Step 7: You will see an intermediate page showing the progress of the server in
        processing your results. When it is complete (after about 1 minute), 
        you should see a page that looks the same as this one (except with a different URL and possibly a different animal).
Step 8: The View section of the page shows different aspects of the results that can be viewed. 
        Clicking on the phylogenetic tree will open up the ATV applet, which is a tool produced
	at Washington University for visualizing phylogenetic trees (see ATV user-manual for more information). 

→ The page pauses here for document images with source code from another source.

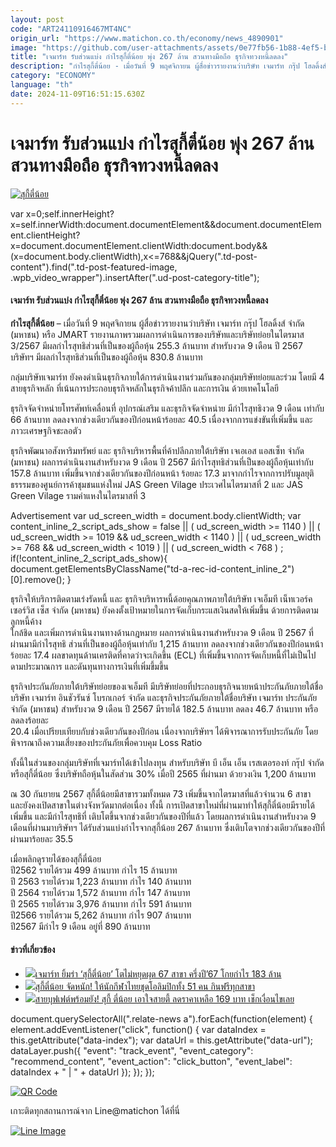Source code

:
 ```yaml
---
layout: post
code: "ART24110916467MT4NC"
origin_url: "https://www.matichon.co.th/economy/news_4890901"
image: "https://github.com/user-attachments/assets/0e77fb56-1b88-4ef5-b51b-a4f3a3ac2d8c"
title: "เจมาร์ท รับส่วนแบ่ง กำไรสุกี้ตี๋น้อย พุ่ง 267 ล้าน สวนทางมือถือ ธุรกิจทวงหนี้ลดลง"
description: "กำไรสุกี้ตี๋น้อย - เมื่อวันที่ 9 พฤศจิกายน ผู้สื่อข่าวรายงานว่าบริษัท เจมาร์ท กรุ๊ป โฮลดิ้งส์ จำกัด (มหาชน) หรือ JMART"
category: "ECONOMY"
language: "th"
date: 2024-11-09T16:51:15.630Z
---
```


# เจมาร์ท รับส่วนแบ่ง กำไรสุกี้ตี๋น้อย พุ่ง 267 ล้าน สวนทางมือถือ ธุรกิจทวงหนี้ลดลง

[![](https://www.matichon.co.th/wp-content/uploads/2024/11/สุกี้ตี๋น้อย14587.jpg "สุกี้ตี๋น้อย")](https://www.matichon.co.th/wp-content/uploads/2024/11/สุกี้ตี๋น้อย14587.jpg)

var x=0;self.innerHeight?x=self.innerWidth:document.documentElement&&document.documentElement.clientHeight?x=document.documentElement.clientWidth:document.body&&(x=document.body.clientWidth),x<=768&&jQuery(".td-post-content").find(".td-post-featured-image, .wpb\_video\_wrapper").insertAfter(".ud-post-category-title");

#### **เจมาร์ท รับส่วนแบ่ง กำไรสุกี้ตี๋น้อย พุ่ง 267 ล้าน สวนทางมือถือ ธุรกิจทวงหนี้ลดลง**

**กำไรสุกี้ตี๋น้อย** – เมื่อวันที่ 9 พฤศจิกายน ผู้สื่อข่าวรายงานว่าบริษัท เจมาร์ท กรุ๊ป โฮลดิ้งส์ จำกัด (มหาชน) หรือ JMART รายงานภาพรวมผลการดำเนินการของบริษัทและบริษัทย่อยในไตรมาส 3/2567 มีผลกำไรสุทธิส่วนที่เป็นของผู้ถือหุ้น 255.3 ล้านบาท สำหรับงวด 9 เดือน ปี 2567 บริษัทฯ มีผลกำไรสุทธิส่วนที่เป็นของผู้ถือหุ้น 830.8 ล้านบาท

กลุ่มบริษัทเจมาร์ท ยังคงดำเนินธุรกิจภายใต้การดำเนินงานร่วมกันของกลุ่มบริษัทย่อยและร่วม โดยมี 4 สายธุรกิจหลัก ที่เน้นการประกอบธุรกิจหลักในธุรกิจค้าปลึก และการเงิน ด้วยเทคโนโลยี

ธุรกิจจัดจำหน่ายโทรศัพท์เคลื่อนที่ อุปกรณ์เสริม และธุรกิจจัดจำหน่าย มีกำไรสุทธิงวด 9 เดือน เท่ากับ 66 ล้านบาท ลดลงจากช่วงเดียวกันของปีก่อนหน้าร้อยละ 40.5 เนื่องจากการแข่งขันที่เพิ่มขึ้น และภาวะเศรษฐกิจชะลอตัว

ธุรกิจพัฒนาอสังหาริมทรัพย์ และ ธุรกิจบริหารพื้นที่ค้าปลีกภายใต้บริษัท เจเอเอส แอสเซ็ท จำกัด  
(มหาชน) ผลการดำเนินงานสำหรับงวด 9 เดือน ปี 2567 มีกำไรสุทธิส่วนที่เป็นของผู้ถือหุ้นเท่ากับ 157.8 ล้านบาท เพิ่มขึ้นจากช่วงเดียวกันของปีก่อนหน้า ร้อยละ 17.3 มาจากกำไรจากการปรับมูลยุติธรรรมของศูนย์การค้าชุมชนแห่งใหม่ JAS Green Vilage ประเวศไนไตรมาสที่ 2 และ JAS Green Vilage รามคำแหงในไตรมาสที่ 3

Advertisement var ud\_screen\_width = document.body.clientWidth; var content\_inline\_2\_script\_ads\_show = false || ( ud\_screen\_width >= 1140 ) || ( ud\_screen\_width >= 1019 && ud\_screen\_width < 1140 ) || ( ud\_screen\_width >= 768 && ud\_screen\_width < 1019 ) || ( ud\_screen\_width < 768 ) ; if(!content\_inline\_2\_script\_ads\_show){ document.getElementsByClassName("td-a-rec-id-content\_inline\_2")\[0\].remove(); }

ธุรกิจให้บริการติดตามเร่งรัดหนี้ และ ธุรกิจบริหารหนี้ด้อยคุณภาพภายใต้บริษัท เจเอ็มที เน็ทเวอร์ค เซอร์วิส เซ็ส จำกัด (มหาชน) ยังคงตั้งเป้าหมายในการจัดเก็บกระแสเงินสดให้เพิ่มขึ้น ด้วยการติดตามลูกหนี้ค้าง  
ใกล้ชิด และเพิ่มการดำเนินงานทางด้านกฎหมาย ผลการดำเนินงานสำหรับงวด 9 เดือน ปี 2567 ที่ผ่านมามีกำไรสุทธิ ส่วนที่เป็นของผู้ถือหุ้นเท่ากับ 1,215 ล้านบาท ลดลงจากช่วงเดียวกันของปีก่อนหน้า ร้อยละ 17.4 ผลขาดทุนด้านเครติดที่คาดว่าจะเกิดขึ้น (ECL) ที่เพิ่มขึ้นจากการจัดเก็บหนี้ที่ไม่เป็นไปดามประมาณการ และดันทุนทางการเงินที่เพิ่มขึ้มขึ้น

ธุรกิจประกันภัยภายใต้บริษัทย่อยของเจเอ็มที มีบริษัทย่อยที่ประกอบธุรกิจนายหน้าประกันภัยภายใต้ชื่อ บริษัท เจมาร์ท อินชัวรันซ์ โบรกเกอร์ จำกัด และธุรกิจประกันภัยภายใต้ชื่อบริษัท เจมาร์ท ประกันภัย จำกัด (มหาชน) สำหรับงวด 9 เดือน ปี 2567 มีรายได้ 182.5 ล้านบาท ลดลง 46.7 ล้านบาท หรือลดลงร้อยละ  
20.4 เมื่อเปรียบเทียบกับช่วงเดียวกันของปีก่อน เนื่องจากบริษัทฯ ได้พิจารณาการรับประกันภัย โดยพิจารณาถึงความเสี่ยงของประกันภัยเพื่อควบคุม Loss Ratio

ทั้งนี้ในส่วนของกลุ่มบริษัทที่เจมาร์ทได้เข้าไปลงทุน สำหรับบริษัท บี เอ็น เอ็น เรสเตอรองท์ กรุ๊ป จำกัดหรือสุกี้ตี๋น้อย ซึ่งบริษัทถือหุ้นในสัดส่วน 30% เมื่อปี 2565 ที่ผ่านมา ด้วยวงเงิน 1,200 ล้านบาท

ณ 30 กันยายน 2567 สุกี้ตี๋น้อยมีสาขารวมทั้งหมด 73 เพิ่มขึ้นจากไตรมาสที่แล้วจำนวน 6 สาขา และยังคงเปิดสาขาในต่างจังหวัดมากต่อเนื่อง ทั้งนี้ การเปิดสาขาใหม่ที่ผ่านมาทำให้สุกี้ตี๋น้อยมีรายได้เพิ่มขึ้น และมีกำไรสุทธิที่ เติบโตขึ้นจากช่วงเดียวกันของปีที่แล้ว โดยผลการดำเนินงานสำหรับงวด 9 เดือนที่ผ่านมาบริษัทฯ ได้รับส่วนแบ่งกำไรจากสุกี้น้อย 267 ล้านบาท ซึ่งเติบโตจากช่วงเดียวกันของปีที่ผ่านมาร้อยละ 35.5

เมื่อพลิกดูรายได้ของสุกี้ตี๋น้อย  
ปี2562 รายได้รวม 499 ล้านบาท กำไร 15 ล้านบาท  
ปี 2563 รายได้รวม 1,223 ล้านบาท กำไร 140 ล้านบาท  
ปี 2564 รายได้รวม 1,572 ล้านบาท กำไร 147 ล้านบาท  
ปี 2565 รายได้รวม 3,976 ล้านบาท กำไร 591 ล้านบาท  
ปี2566 รายได้รวม 5,262 ล้านบาท กำไร 907 ล้านบาท  
ปี2567 มีกำไร 9 เดือน อยู่ที่ 890 ล้านบาท

#### ข่าวที่เกี่ยวข้อง

*   [![](https://www.matichon.co.th/wp-content/uploads/2024/08/teenoi14568541.jpg)เจมาร์ท ยิ้มร่า ‘สุกี้ตี๋น้อย’ โตไม่หยุดผุด 67 สาขา ครึ่งปี’67 โกยกำไร 183 ล้าน](https://www.matichon.co.th/economy/news_4729978)
*   [![](https://www.matichon.co.th/wp-content/uploads/2024/08/454633452_898113399017123_7522328635310773355_n12.jpg)สุกี้ตี๋น้อย จัดหนัก! ให้นักกีฬาไทยชุดโอลิมปิกทั้ง 51 คน กินฟรีทุกสาขา](https://www.matichon.co.th/sport/news_4728366)
*   [![](https://www.matichon.co.th/wp-content/uploads/2024/08/aojai1.jpg)สายบุฟเฟต์พร้อมยัง! สุกี้ ตี๋น้อย เอาใจสายตี้ ลดราคาเหลือ 169 บาท เช็กเงื่อนไขเลย](https://www.matichon.co.th/social/news_4713638)

document.querySelectorAll(".relate-news a").forEach(function(element) { element.addEventListener("click", function() { var dataIndex = this.getAttribute("data-index"); var dataUrl = this.getAttribute("data-url"); dataLayer.push({ "event": "track\_event", "event\_category": "recommend\_content", "event\_action": "click\_button", "event\_label": dataIndex + " | " + dataUrl }); }); });

[![QR Code](https://www.matichon.co.th/wp-content/uploads/2023/07/wob1371z.jpg)](https://lin.ee/ht0nDxX)

เกาะติดทุกสถานการณ์จาก Line@matichon ได้ที่นี่

[![Line Image](https://www.matichon.co.th/wp-content/uploads/2023/07/th.png)](https://lin.ee/ht0nDxX)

	Note that the tree is rooted, and that the branch lengths can be examined by pressing 
	"show branch lengths" in the applet. Your intuition about the evolutionary history of the human, mouse and rat
	should be confirmed. 
Step 9: Explore the VISTA page. Note that here are three different PDF files for download, one corresponding 
        to each of the sequences. Click on the "mouse_all.pdf" link. The VISTA shows the locations of the genes, UTRs and 
	coding exons. Conserved non-coding sequences are colored in red. Notice that the criteria for declaring a region
	conserved is that it must be at least 100bp long with 73% alignment (between human and mouse) with the percentage
	alignment upped to 86% between mouse and rat. This is because the mouse and rat are closer to each other and
	therefore the criteria for declaring a region conserved is higher. The numbers have been determined from the 
	overall branch lengths in the tree for this particular region.
	You can also download the annotations for the mouse and the rat sequences
	(these have been inferred from the multiple alignment).